[Required work]:
Pull every line holding the word "coupled" out of the data and copy it.

[Data for processing]:
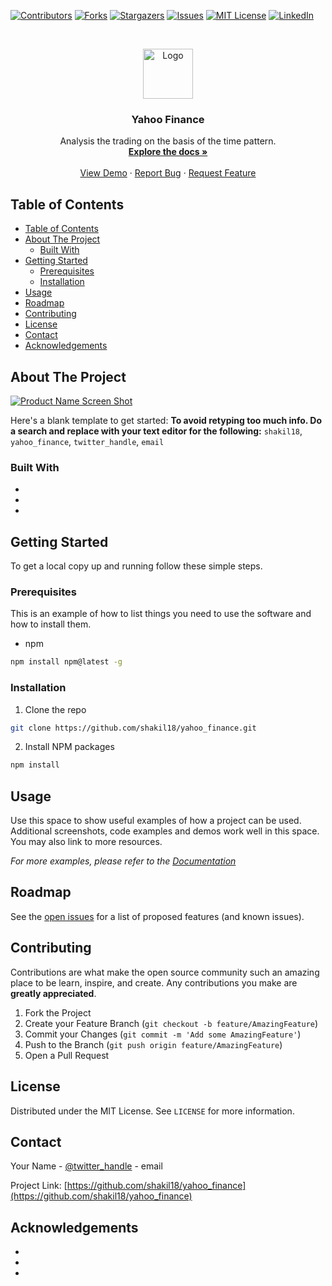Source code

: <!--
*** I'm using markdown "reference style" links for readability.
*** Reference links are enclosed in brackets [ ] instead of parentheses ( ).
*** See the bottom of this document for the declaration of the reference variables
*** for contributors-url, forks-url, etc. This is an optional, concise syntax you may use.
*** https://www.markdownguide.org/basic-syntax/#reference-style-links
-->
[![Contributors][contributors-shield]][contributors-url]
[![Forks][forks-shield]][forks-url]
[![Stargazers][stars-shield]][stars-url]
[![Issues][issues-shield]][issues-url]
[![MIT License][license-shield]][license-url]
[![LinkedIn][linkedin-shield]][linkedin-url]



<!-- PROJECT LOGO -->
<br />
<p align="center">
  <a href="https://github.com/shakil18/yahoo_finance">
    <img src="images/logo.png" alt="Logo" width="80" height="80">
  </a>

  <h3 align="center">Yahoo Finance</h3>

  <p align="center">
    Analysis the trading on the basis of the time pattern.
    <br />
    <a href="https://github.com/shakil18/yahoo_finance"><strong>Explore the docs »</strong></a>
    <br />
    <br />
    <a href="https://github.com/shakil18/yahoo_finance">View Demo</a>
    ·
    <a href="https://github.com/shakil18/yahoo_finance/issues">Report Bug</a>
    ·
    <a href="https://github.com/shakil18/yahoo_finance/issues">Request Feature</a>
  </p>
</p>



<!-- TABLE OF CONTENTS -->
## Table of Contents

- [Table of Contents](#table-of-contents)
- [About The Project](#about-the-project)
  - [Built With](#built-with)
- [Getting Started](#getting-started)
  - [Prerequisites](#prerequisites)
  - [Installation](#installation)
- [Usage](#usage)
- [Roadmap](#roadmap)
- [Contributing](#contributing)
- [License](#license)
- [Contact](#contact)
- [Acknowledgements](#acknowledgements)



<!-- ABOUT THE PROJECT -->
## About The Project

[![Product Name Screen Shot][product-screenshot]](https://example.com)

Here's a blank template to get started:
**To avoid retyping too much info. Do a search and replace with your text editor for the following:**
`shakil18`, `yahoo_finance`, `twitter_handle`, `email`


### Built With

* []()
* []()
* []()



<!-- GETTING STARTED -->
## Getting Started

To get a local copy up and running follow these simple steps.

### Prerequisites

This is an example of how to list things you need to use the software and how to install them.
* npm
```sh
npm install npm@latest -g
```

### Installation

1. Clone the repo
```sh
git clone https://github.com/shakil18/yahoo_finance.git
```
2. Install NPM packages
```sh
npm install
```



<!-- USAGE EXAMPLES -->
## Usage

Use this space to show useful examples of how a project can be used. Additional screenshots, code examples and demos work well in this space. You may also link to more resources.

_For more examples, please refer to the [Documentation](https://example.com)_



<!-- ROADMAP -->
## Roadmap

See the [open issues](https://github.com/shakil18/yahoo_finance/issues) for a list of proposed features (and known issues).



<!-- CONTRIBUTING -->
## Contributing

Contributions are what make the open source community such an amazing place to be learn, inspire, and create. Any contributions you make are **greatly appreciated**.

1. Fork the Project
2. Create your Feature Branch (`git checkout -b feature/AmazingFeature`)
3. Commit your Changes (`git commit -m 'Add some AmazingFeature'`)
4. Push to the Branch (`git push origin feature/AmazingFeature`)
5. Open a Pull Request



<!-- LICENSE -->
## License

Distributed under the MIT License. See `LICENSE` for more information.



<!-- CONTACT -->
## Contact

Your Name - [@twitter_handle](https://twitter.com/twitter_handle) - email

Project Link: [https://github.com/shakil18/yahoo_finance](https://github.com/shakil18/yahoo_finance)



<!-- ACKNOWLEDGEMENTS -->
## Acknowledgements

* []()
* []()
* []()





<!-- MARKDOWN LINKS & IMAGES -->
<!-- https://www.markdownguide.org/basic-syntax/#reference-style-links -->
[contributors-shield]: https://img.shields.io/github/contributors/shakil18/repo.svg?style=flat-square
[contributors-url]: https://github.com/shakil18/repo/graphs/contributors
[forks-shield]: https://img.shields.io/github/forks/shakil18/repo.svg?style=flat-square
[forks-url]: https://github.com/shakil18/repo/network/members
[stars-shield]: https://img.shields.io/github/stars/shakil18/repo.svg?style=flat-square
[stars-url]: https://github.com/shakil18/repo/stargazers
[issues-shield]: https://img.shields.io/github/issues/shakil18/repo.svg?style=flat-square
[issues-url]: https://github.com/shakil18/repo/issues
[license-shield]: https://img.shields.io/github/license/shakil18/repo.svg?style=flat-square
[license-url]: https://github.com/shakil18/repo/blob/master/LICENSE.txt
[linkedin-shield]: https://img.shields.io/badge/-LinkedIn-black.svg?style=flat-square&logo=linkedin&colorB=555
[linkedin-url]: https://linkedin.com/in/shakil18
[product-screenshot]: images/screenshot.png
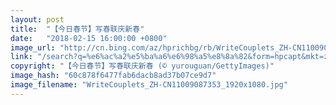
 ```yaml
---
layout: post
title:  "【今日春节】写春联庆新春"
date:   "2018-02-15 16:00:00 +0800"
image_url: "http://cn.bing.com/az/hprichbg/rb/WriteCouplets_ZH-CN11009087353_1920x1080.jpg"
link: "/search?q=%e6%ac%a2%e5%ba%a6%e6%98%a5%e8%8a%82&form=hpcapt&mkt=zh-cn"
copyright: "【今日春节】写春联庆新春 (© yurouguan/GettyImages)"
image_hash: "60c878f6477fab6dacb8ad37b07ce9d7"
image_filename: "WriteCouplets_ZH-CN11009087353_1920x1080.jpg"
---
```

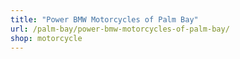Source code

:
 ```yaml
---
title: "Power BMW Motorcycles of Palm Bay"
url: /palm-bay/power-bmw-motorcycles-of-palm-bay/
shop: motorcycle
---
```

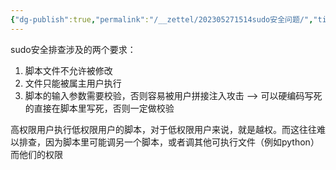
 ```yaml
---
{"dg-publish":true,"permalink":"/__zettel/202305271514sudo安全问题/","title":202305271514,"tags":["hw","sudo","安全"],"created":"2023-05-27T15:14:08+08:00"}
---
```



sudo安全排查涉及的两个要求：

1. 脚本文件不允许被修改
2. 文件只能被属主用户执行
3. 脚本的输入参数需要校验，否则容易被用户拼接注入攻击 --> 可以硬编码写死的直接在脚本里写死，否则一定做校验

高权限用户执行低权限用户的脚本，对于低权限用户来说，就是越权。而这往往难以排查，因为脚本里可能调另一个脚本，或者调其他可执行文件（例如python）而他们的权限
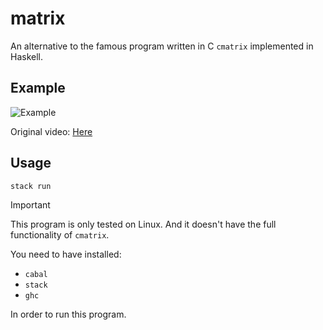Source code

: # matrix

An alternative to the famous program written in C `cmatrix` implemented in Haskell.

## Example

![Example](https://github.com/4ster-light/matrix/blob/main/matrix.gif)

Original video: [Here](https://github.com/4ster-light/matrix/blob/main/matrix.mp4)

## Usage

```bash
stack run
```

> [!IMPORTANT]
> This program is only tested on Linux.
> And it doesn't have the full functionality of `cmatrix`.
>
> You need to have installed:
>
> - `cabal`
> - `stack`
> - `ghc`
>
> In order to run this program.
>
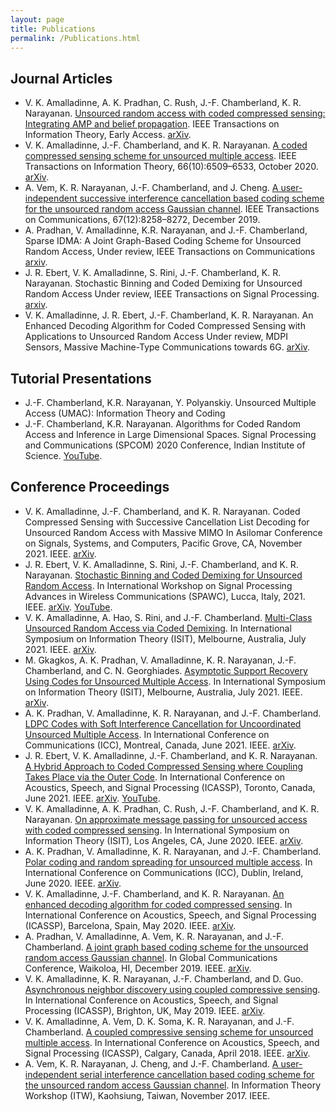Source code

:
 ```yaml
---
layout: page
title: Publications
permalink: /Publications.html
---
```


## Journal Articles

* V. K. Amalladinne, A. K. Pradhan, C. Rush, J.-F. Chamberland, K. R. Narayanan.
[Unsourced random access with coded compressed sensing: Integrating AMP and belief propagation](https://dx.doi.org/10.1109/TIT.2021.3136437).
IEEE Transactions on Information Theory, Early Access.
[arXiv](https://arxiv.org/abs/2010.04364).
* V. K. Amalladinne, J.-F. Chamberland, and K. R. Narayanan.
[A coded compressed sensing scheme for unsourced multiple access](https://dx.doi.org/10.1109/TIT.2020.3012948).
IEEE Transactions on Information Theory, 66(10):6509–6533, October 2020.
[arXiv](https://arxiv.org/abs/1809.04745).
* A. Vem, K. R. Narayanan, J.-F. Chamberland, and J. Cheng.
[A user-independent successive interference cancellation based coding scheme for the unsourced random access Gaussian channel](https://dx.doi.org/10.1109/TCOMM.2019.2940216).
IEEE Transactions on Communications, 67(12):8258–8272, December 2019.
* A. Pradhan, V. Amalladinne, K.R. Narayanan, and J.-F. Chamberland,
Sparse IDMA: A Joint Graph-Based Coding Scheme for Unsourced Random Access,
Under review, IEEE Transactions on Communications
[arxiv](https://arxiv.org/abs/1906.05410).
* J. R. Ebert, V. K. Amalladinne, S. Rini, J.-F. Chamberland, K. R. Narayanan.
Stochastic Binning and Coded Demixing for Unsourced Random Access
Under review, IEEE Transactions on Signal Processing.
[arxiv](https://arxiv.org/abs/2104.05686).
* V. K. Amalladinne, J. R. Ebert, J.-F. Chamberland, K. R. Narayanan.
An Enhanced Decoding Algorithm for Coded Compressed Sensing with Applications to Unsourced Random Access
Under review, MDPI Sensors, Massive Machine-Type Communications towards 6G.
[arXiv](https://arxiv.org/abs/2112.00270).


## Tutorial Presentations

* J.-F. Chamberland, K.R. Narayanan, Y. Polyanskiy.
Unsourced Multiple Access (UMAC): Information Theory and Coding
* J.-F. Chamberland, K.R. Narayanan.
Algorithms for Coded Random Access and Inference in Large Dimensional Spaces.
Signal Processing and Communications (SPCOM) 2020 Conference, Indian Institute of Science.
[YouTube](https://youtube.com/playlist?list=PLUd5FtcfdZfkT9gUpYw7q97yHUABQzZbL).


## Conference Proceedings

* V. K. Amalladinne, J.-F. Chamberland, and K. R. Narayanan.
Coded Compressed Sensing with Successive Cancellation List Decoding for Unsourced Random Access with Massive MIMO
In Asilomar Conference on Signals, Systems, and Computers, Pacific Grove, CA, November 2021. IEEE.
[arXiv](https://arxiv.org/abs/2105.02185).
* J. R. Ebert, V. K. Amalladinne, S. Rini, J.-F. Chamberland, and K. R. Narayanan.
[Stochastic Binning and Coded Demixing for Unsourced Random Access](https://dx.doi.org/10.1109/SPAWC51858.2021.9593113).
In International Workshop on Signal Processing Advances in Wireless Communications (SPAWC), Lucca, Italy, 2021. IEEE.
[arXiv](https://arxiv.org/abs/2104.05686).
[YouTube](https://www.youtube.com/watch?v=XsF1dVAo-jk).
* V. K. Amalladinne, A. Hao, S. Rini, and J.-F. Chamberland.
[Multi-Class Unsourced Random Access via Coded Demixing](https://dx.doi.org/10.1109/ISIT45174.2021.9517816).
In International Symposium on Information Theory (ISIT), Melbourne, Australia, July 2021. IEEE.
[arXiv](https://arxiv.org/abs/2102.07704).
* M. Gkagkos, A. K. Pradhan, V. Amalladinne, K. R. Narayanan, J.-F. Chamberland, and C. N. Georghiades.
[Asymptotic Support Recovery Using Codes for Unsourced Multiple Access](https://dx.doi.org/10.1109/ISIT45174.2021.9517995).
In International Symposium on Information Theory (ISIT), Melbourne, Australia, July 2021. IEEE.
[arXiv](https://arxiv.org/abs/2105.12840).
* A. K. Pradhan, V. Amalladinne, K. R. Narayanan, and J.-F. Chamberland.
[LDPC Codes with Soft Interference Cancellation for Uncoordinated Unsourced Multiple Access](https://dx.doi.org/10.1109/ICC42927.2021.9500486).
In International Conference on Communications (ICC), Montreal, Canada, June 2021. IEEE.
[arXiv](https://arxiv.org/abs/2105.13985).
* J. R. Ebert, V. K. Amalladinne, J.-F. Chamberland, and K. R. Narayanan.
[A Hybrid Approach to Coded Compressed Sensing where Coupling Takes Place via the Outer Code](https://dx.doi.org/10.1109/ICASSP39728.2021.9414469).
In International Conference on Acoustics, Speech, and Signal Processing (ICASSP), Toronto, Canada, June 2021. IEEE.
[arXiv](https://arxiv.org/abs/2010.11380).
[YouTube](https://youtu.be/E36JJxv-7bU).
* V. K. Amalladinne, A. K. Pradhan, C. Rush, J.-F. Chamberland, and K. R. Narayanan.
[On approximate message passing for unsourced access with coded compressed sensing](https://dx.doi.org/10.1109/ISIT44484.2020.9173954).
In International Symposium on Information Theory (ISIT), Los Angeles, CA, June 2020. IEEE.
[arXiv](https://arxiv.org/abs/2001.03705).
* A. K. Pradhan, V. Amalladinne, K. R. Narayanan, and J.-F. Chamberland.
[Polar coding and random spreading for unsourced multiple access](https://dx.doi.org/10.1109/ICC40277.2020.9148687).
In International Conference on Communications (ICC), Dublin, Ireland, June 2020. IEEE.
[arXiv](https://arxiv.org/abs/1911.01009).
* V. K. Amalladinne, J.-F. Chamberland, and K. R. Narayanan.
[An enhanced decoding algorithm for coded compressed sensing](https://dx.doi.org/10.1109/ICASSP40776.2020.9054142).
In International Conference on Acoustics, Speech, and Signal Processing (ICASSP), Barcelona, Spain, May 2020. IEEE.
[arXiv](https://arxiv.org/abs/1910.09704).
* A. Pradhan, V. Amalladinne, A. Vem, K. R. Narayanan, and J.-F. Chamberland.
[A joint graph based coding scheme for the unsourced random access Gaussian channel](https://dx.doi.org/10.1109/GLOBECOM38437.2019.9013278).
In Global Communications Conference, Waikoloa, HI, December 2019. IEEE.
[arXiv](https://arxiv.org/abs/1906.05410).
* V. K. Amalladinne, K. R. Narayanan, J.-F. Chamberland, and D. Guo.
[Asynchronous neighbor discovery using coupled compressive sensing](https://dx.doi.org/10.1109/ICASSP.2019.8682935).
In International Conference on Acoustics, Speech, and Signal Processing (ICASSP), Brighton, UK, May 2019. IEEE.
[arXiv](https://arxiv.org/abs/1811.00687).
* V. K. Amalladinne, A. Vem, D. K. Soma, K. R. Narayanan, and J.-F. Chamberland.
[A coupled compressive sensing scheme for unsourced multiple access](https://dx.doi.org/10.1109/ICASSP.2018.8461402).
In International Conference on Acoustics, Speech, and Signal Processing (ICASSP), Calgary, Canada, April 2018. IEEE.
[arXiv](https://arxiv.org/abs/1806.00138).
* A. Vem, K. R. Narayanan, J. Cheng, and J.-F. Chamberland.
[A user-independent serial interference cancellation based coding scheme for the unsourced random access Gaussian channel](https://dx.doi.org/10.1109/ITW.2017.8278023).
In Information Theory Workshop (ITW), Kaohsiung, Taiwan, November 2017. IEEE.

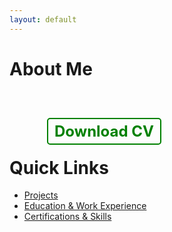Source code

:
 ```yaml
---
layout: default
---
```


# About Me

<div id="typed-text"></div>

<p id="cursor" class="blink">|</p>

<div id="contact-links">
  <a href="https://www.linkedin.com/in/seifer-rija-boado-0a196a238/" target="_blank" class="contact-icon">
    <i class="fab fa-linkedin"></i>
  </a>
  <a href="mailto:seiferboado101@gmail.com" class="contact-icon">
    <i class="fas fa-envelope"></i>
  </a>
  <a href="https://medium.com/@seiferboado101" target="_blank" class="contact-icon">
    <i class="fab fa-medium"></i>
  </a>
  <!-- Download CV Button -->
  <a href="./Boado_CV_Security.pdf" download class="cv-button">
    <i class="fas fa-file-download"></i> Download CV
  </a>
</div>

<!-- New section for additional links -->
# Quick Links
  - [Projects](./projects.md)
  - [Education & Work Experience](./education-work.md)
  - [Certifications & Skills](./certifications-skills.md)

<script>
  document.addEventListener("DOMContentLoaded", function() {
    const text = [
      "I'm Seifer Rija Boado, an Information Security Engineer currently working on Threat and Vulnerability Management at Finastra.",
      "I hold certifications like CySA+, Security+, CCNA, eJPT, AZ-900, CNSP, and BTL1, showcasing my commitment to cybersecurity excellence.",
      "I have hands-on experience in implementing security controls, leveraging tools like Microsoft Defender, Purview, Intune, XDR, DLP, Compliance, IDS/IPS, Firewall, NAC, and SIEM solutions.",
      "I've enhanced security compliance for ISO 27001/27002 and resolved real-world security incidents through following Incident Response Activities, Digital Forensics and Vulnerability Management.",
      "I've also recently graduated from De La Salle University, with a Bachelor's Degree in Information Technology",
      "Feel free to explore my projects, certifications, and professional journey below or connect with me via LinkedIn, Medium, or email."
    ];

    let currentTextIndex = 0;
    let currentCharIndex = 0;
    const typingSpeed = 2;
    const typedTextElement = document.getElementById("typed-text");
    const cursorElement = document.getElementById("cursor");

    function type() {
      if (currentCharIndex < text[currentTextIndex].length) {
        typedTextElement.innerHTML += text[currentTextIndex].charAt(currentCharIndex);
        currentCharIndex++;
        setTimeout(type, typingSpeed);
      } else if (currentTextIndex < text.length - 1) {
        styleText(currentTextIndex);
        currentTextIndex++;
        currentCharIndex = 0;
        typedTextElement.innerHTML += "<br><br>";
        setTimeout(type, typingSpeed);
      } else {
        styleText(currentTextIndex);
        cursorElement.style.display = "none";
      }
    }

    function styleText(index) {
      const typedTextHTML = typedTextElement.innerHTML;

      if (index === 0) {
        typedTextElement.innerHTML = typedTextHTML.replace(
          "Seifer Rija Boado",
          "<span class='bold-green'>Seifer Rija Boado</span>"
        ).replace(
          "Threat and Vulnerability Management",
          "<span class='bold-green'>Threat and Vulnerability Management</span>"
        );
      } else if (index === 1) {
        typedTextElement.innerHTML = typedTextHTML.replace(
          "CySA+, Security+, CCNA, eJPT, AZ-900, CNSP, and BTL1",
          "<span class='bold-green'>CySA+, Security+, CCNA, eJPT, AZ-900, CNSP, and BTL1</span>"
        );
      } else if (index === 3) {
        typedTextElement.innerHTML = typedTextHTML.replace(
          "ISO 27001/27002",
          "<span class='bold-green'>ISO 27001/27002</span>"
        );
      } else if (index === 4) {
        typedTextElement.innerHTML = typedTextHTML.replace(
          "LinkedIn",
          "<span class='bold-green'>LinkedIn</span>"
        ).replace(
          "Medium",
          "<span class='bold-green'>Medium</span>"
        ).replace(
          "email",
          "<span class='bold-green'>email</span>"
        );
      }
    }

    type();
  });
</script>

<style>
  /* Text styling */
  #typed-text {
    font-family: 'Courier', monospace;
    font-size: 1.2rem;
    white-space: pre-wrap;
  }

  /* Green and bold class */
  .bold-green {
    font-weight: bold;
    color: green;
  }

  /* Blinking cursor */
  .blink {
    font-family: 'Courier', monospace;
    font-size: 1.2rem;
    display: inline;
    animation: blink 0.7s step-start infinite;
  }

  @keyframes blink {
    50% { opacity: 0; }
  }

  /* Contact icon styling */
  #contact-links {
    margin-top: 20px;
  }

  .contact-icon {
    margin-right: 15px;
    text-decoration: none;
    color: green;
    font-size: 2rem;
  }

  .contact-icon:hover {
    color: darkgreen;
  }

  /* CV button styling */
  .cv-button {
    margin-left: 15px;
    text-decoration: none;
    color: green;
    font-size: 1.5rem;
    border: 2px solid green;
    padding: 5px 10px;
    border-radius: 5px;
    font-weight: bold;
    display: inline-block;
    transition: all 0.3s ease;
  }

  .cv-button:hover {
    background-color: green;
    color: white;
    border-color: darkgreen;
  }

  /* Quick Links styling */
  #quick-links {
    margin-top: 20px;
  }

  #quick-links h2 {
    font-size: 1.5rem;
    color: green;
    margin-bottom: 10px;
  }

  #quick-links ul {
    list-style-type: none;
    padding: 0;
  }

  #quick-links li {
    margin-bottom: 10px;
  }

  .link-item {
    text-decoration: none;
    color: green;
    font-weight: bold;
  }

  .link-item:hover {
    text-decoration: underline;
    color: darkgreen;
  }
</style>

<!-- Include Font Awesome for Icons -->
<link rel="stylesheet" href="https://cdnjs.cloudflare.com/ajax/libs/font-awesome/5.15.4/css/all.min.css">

[Exercise answer]:
[Asynchronous neighbor discovery using coupled compressive sensing](https://dx.doi.org/10.1109/ICASSP.2019.8682935).
[A coupled compressive sensing scheme for unsourced multiple access](https://dx.doi.org/10.1109/ICASSP.2018.8461402).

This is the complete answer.